According to Jake Morris, managing director at Navigant: “Revenue integrity should be the glue that binds clinical operations with coding and business office functions. It’s clear that providers with established RI programs are benefiting from them, and expanding their scope will help yield long-term financial reporting reliability and operational efficiencies.”
Another way to look at it is by thinking of your revenue cycle as the vehicle that drives your entire organization. Revenue integrity should be the steering wheel as well as the windshield you look through to drive.
Achieving Revenue Integrity
You may know what revenue integrity is and why it’s important, but the trick for most organizations is how do you achieve it?
First, a successful program requires the buy in of stakeholders from every part of the organization. Transparency and communication are key to any revenue integrity program. Healthcare organizations need to get reimbursed properly for all services and care provided. Revenue integrity requires them to comply with legal and contractual policies to help ensure that that they do so.
Revenue integrity also calls for balancing the desire to increase revenue with the need/responsibility to comply with rules. Keeping up with legal and contractual compliance, which is ever-changing and, therefore, very complex by nature, is not easy and requires every employee’s support.
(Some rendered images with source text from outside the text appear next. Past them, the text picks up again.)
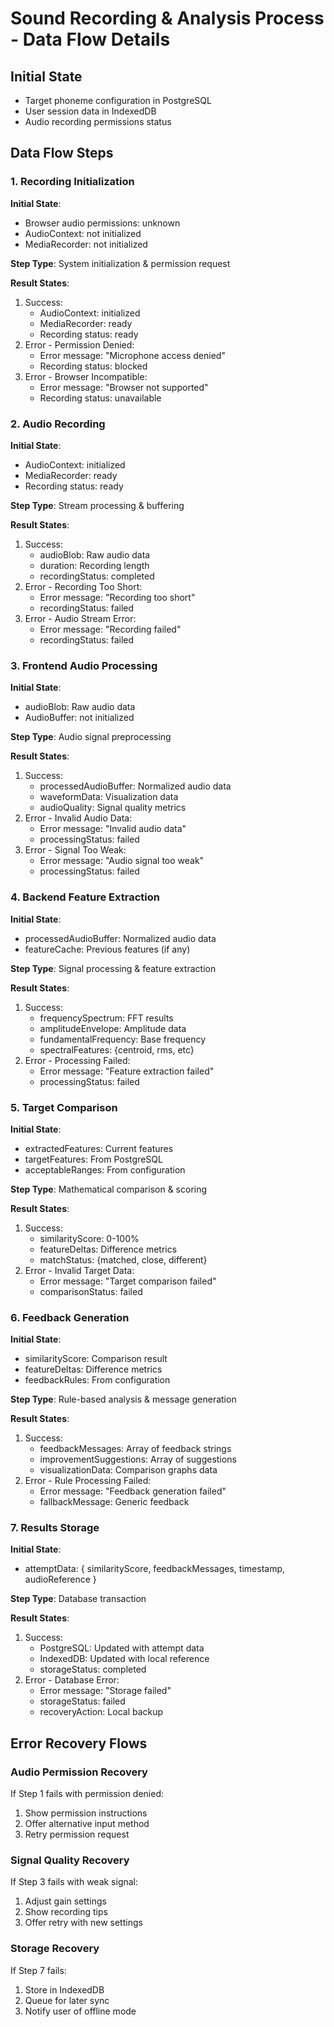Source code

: # Sound Recording & Analysis Process - Data Flow Details

## Initial State
- Target phoneme configuration in PostgreSQL
- User session data in IndexedDB
- Audio recording permissions status

## Data Flow Steps

### 1. Recording Initialization
**Initial State**:
- Browser audio permissions: unknown
- AudioContext: not initialized
- MediaRecorder: not initialized

**Step Type**: System initialization & permission request

**Result States**:
1. Success:
   - AudioContext: initialized
   - MediaRecorder: ready
   - Recording status: ready
2. Error - Permission Denied:
   - Error message: "Microphone access denied"
   - Recording status: blocked
3. Error - Browser Incompatible:
   - Error message: "Browser not supported"
   - Recording status: unavailable

### 2. Audio Recording
**Initial State**:
- AudioContext: initialized
- MediaRecorder: ready
- Recording status: ready

**Step Type**: Stream processing & buffering

**Result States**:
1. Success:
   - audioBlob: Raw audio data
   - duration: Recording length
   - recordingStatus: completed
2. Error - Recording Too Short:
   - Error message: "Recording too short"
   - recordingStatus: failed
3. Error - Audio Stream Error:
   - Error message: "Recording failed"
   - recordingStatus: failed

### 3. Frontend Audio Processing
**Initial State**:
- audioBlob: Raw audio data
- AudioBuffer: not initialized

**Step Type**: Audio signal preprocessing

**Result States**:
1. Success:
   - processedAudioBuffer: Normalized audio data
   - waveformData: Visualization data
   - audioQuality: Signal quality metrics
2. Error - Invalid Audio Data:
   - Error message: "Invalid audio data"
   - processingStatus: failed
3. Error - Signal Too Weak:
   - Error message: "Audio signal too weak"
   - processingStatus: failed

### 4. Backend Feature Extraction
**Initial State**:
- processedAudioBuffer: Normalized audio data
- featureCache: Previous features (if any)

**Step Type**: Signal processing & feature extraction

**Result States**:
1. Success:
   - frequencySpectrum: FFT results
   - amplitudeEnvelope: Amplitude data
   - fundamentalFrequency: Base frequency
   - spectralFeatures: {centroid, rms, etc}
2. Error - Processing Failed:
   - Error message: "Feature extraction failed"
   - processingStatus: failed

### 5. Target Comparison
**Initial State**:
- extractedFeatures: Current features
- targetFeatures: From PostgreSQL
- acceptableRanges: From configuration

**Step Type**: Mathematical comparison & scoring

**Result States**:
1. Success:
   - similarityScore: 0-100%
   - featureDeltas: Difference metrics
   - matchStatus: {matched, close, different}
2. Error - Invalid Target Data:
   - Error message: "Target comparison failed"
   - comparisonStatus: failed

### 6. Feedback Generation
**Initial State**:
- similarityScore: Comparison result
- featureDeltas: Difference metrics
- feedbackRules: From configuration

**Step Type**: Rule-based analysis & message generation

**Result States**:
1. Success:
   - feedbackMessages: Array of feedback strings
   - improvementSuggestions: Array of suggestions
   - visualizationData: Comparison graphs data
2. Error - Rule Processing Failed:
   - Error message: "Feedback generation failed"
   - fallbackMessage: Generic feedback

### 7. Results Storage
**Initial State**:
- attemptData: {
  similarityScore,
  feedbackMessages,
  timestamp,
  audioReference
}

**Step Type**: Database transaction

**Result States**:
1. Success:
   - PostgreSQL: Updated with attempt data
   - IndexedDB: Updated with local reference
   - storageStatus: completed
2. Error - Database Error:
   - Error message: "Storage failed"
   - storageStatus: failed
   - recoveryAction: Local backup

## Error Recovery Flows

### Audio Permission Recovery
If Step 1 fails with permission denied:
1. Show permission instructions
2. Offer alternative input method
3. Retry permission request

### Signal Quality Recovery
If Step 3 fails with weak signal:
1. Adjust gain settings
2. Show recording tips
3. Offer retry with new settings

### Storage Recovery
If Step 7 fails:
1. Store in IndexedDB
2. Queue for later sync
3. Notify user of offline mode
Practical reasons to champion revenue integrity in your organization include:
- reducing the risk of external audits
- helping reduce payment denials
Both of these save time and money for the entire organization. How do you get there? The goal is achieving operational efficiency, compliance and optimal earned reimbursement through ethical business practices and policies. According to HFMA, revenue integrity can only be achieved with the proper processes, tools and related expertise.
Technology Can Help Meet Revenue Integrity Goals
Technology can play a vital role in helping organizations maintain processes that align with their revenue integrity goals. For example, automated RCM solutions can free up staff so that they can focus more time on patients. Automatic scanning can enable staff to analyze coding before submitting claims to reduce denials.
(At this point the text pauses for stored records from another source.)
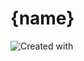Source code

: # {name}

![Created with ](https://img.shields.io/badge/Created%20with-@programmerraj/create-3cb371?style=flat)
      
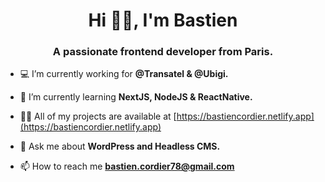 <h1 align="center">Hi 👋🏼, I'm Bastien</h1>
<h3 align="center">A passionate frontend developer from Paris.</h3>

- 💻 I’m currently working for **@Transatel & @Ubigi.**

- 🌱 I’m currently learning **NextJS, NodeJS & ReactNative.**

- 👨‍💻 All of my projects are available at [https://bastiencordier.netlify.app](https://bastiencordier.netlify.app)

- 💬 Ask me about **WordPress and Headless CMS.**

- 📫 How to reach me **bastien.cordier78@gmail.com**
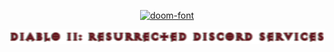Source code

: <p align="center">
  <a href="https://fontmeme.com/doom-font/"><img src="https://fontmeme.com/permalink/210920/fcf152d904bb277e9c26e1e75d9f0c5b.png" alt="doom-font" border="0"></a>
</p>
<p align="center">
  <img src="./public/d2-logo.png" />
</p>
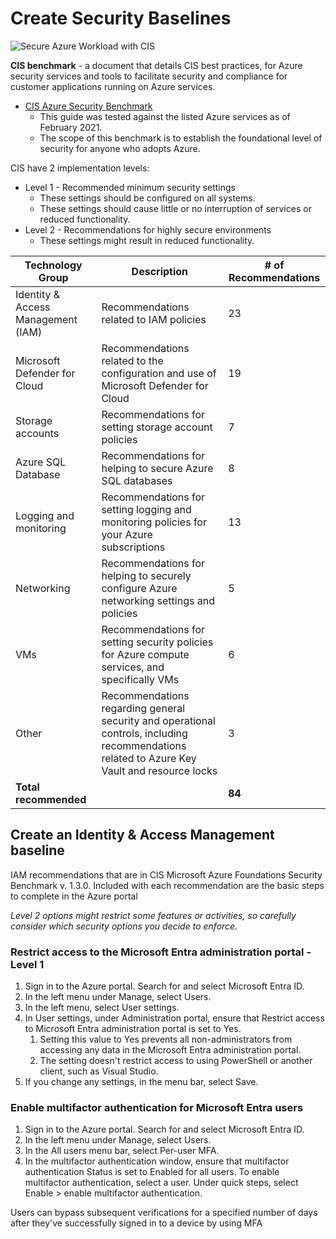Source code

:# Create Security Baselines

![Secure Azure Workload with CIS](https://learn.microsoft.com/en-us/training/modules/create-security-baselines/media/cis-benchmark.png)

**CIS benchmark** - a document that details CIS best practices, for Azure security services and tools to facilitate security and compliance for customer applications running on Azure services.

- [CIS Azure Security Benchmark](https://www.cisecurity.org/benchmark/azure/)
  - This guide was tested against the listed Azure services as of February 2021.
  - The scope of this benchmark is to establish the foundational level of security for anyone who adopts Azure.

CIS have 2 implementation levels:

- Level 1 - Recommended minimum security settings
  - These settings should be configured on all systems.
  - These settings should cause little or no interruption of services or reduced functionality.
- Level 2 - Recommendations for highly secure environments
  - These settings might result in reduced functionality.

| Technology Group                   | Description                                                                 | # of Recommendations |
|------------------------------------|-----------------------------------------------------------------------------|----------------------|
| Identity & Access Management (IAM) | Recommendations related to IAM policies                                     | 23                   |
| Microsoft Defender for Cloud       | Recommendations related to the configuration and use of Microsoft Defender for Cloud | 19                   |
| Storage accounts                   | Recommendations for setting storage account policies                        | 7                    |
| Azure SQL Database                 | Recommendations for helping to secure Azure SQL databases                   | 8                    |
| Logging and monitoring             | Recommendations for setting logging and monitoring policies for your Azure subscriptions | 13                   |
| Networking                         | Recommendations for helping to securely configure Azure networking settings and policies | 5                    |
| VMs                                | Recommendations for setting security policies for Azure compute services, and specifically VMs | 6                    |
| Other                              | Recommendations regarding general security and operational controls, including recommendations related to Azure Key Vault and resource locks | 3                    |
| **Total recommended**              |                                                                             | **84**               |

## Create an Identity & Access Management baseline

IAM recommendations that are in CIS Microsoft Azure Foundations Security Benchmark v. 1.3.0. Included with each recommendation are the basic steps to complete in the Azure portal

*Level 2 options might restrict some features or activities, so carefully consider which security options you decide to enforce.*

### Restrict access to the Microsoft Entra administration portal - Level 1

1. Sign in to the Azure portal. Search for and select Microsoft Entra ID.
2. In the left menu under Manage, select Users.
3. In the left menu, select User settings.
4. In User settings, under Administration portal, ensure that Restrict access to Microsoft Entra administration portal is set to Yes. 
    1. Setting this value to Yes prevents all non-administrators from accessing any data in the Microsoft Entra administration portal. 
    1. The setting doesn't restrict access to using PowerShell or another client, such as Visual Studio.
5. If you change any settings, in the menu bar, select Save.

### Enable multifactor authentication for Microsoft Entra users

1. Sign in to the Azure portal. Search for and select Microsoft Entra ID.
1. In the left menu under Manage, select Users.
1. In the All users menu bar, select Per-user MFA.
1. In the multifactor authentication window, ensure that multifactor authentication Status is set to Enabled for all users. To enable multifactor authentication, select a user. Under quick steps, select Enable > enable multifactor authentication.

Users can bypass subsequent verifications for a specified number of days after they've successfully signed in to a device by using MFA
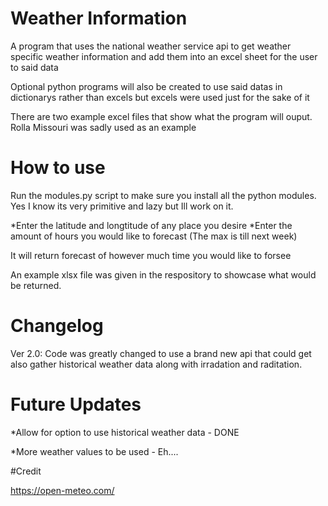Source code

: # Weather Information

A program that uses the national weather service api to get weather specific weather information and add them into an excel sheet for the user to said data


Optional python programs will also be created to use said datas in dictionarys rather than excels but excels were used just for the sake of it

There are two example excel files that show what the program will ouput. Rolla Missouri was sadly used as an example 
# How to use

Run the modules.py script to make sure you install all the python modules. Yes I know its very primitive and lazy but Ill work on it.


*Enter the latitude and longtitude of any place you desire
*Enter the amount of hours you would like to forecast (The max is till next week)

It will return forecast of however much time you would like to forsee

An example xlsx file was given in the respository to showcase what would be returned.


# Changelog

Ver 2.0:
  Code was greatly changed to use a brand new api that could get also gather historical weather data along with irradation and raditation.

# Future Updates

*Allow for option to use historical weather data - DONE

*More weather values to be used - Eh....


#Credit

https://open-meteo.com/ 
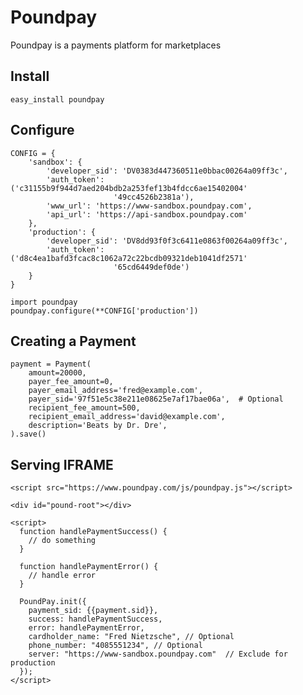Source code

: Poundpay
=====

Poundpay is a payments platform for marketplaces

Install
-------

    easy_install poundpay



Configure
---------

    CONFIG = {
        'sandbox': {
            'developer_sid': 'DV0383d447360511e0bbac00264a09ff3c',
            'auth_token': ('c31155b9f944d7aed204bdb2a253fef13b4fdcc6ae15402004'
                           '49cc4526b2381a'),
            'www_url': 'https://www-sandbox.poundpay.com',
            'api_url': 'https://api-sandbox.poundpay.com'
        },
        'production': {
            'developer_sid': 'DV8dd93f0f3c6411e0863f00264a09ff3c',
            'auth_token': ('d8c4ea1bafd3fcac8c1062a72c22bcdb09321deb1041df2571'
                           '65cd6449def0de')
        }
    }

    import poundpay
    poundpay.configure(**CONFIG['production'])


Creating a Payment
-----------------

    payment = Payment(
        amount=20000,
        payer_fee_amount=0,
        payer_email_address='fred@example.com',
        payer_sid='97f51e5c38e211e08625e7af17bae06a',  # Optional
        recipient_fee_amount=500,
        recipient_email_address='david@example.com',
        description='Beats by Dr. Dre',
    ).save()


Serving IFRAME
--------------

    <script src="https://www.poundpay.com/js/poundpay.js"></script>

    <div id="pound-root"></div>

    <script>
      function handlePaymentSuccess() {
        // do something
      }

      function handlePaymentError() {
        // handle error
      }

      PoundPay.init({
        payment_sid: {{payment.sid}},
        success: handlePaymentSuccess,
        error: handlePaymentError,
        cardholder_name: "Fred Nietzsche", // Optional
        phone_number: "4085551234", // Optional
        server: "https://www-sandbox.poundpay.com"  // Exclude for production
      });
    </script>
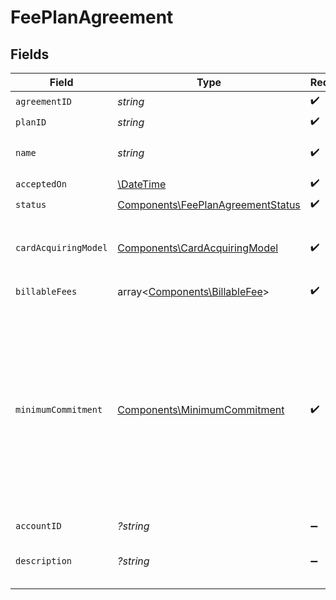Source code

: # FeePlanAgreement


## Fields

| Field                                                                                                                                               | Type                                                                                                                                                | Required                                                                                                                                            | Description                                                                                                                                         |
| --------------------------------------------------------------------------------------------------------------------------------------------------- | --------------------------------------------------------------------------------------------------------------------------------------------------- | --------------------------------------------------------------------------------------------------------------------------------------------------- | --------------------------------------------------------------------------------------------------------------------------------------------------- |
| `agreementID`                                                                                                                                       | *string*                                                                                                                                            | :heavy_check_mark:                                                                                                                                  | N/A                                                                                                                                                 |
| `planID`                                                                                                                                            | *string*                                                                                                                                            | :heavy_check_mark:                                                                                                                                  | N/A                                                                                                                                                 |
| `name`                                                                                                                                              | *string*                                                                                                                                            | :heavy_check_mark:                                                                                                                                  | The name of the agreement.                                                                                                                          |
| `acceptedOn`                                                                                                                                        | [\DateTime](https://www.php.net/manual/en/class.datetime.php)                                                                                       | :heavy_check_mark:                                                                                                                                  | N/A                                                                                                                                                 |
| `status`                                                                                                                                            | [Components\FeePlanAgreementStatus](../../Models/Components/FeePlanAgreementStatus.md)                                                              | :heavy_check_mark:                                                                                                                                  | N/A                                                                                                                                                 |
| `cardAcquiringModel`                                                                                                                                | [Components\CardAcquiringModel](../../Models/Components/CardAcquiringModel.md)                                                                      | :heavy_check_mark:                                                                                                                                  | Specifies the card processing pricing model                                                                                                         |
| `billableFees`                                                                                                                                      | array<[Components\BillableFee](../../Models/Components/BillableFee.md)>                                                                             | :heavy_check_mark:                                                                                                                                  | N/A                                                                                                                                                 |
| `minimumCommitment`                                                                                                                                 | [Components\MinimumCommitment](../../Models/Components/MinimumCommitment.md)                                                                        | :heavy_check_mark:                                                                                                                                  | The minimum spending amount that must be met in the billing period. If actual usage is below the minimum amount, account is charged the difference. |
| `accountID`                                                                                                                                         | *?string*                                                                                                                                           | :heavy_minus_sign:                                                                                                                                  | N/A                                                                                                                                                 |
| `description`                                                                                                                                       | *?string*                                                                                                                                           | :heavy_minus_sign:                                                                                                                                  | The description of the agreement.                                                                                                                   |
Comprehensive, automated Medicare reporting and analytics provide greater insight into your billing process so you can spot any issues that may negatively impact your Medicare claims and follow-up efforts. Also, checking eligibility in real time straight from the Medicare system can help you solve reimbursement issues before they start.
With the right tools, you can even clean up your organization’s finances and, therefore, boost your revenue integrity. If your hospital has a collection of transfer DRG-related underpayments, your revenue cycle is likely not operating efficiently and you’re losing revenue that’s rightfully yours.
With our Transfer DRG tool, eSolutions’ proprietary intelligent technology employs an automated end-to-end process to identify TDRG underpayments (with a four-year look back period) and then adjust those claims on your behalf in Medicare’s system. The average recovery for our clients is $3,500 per underpaid claim. We always find additional underpayments regardless of whether it’s performing a first-time review, a secondary or even tertiary review. We also can find more underpayments faster than other solutions thanks to the unbeatable combination of our intelligent technology and access to Medicare data. Because our product relies on Medicare data, we can spot overpayment trends, too. So we can help prevent your hospital from being audited.
Don’t take shortcuts to revenue integrity. If you’re among the more than half of healthcare organizations that haven’t yet implemented a revenue integrity program, start now. The sooner you begin your program, the sooner your revenue cycle can start performing at its highest level.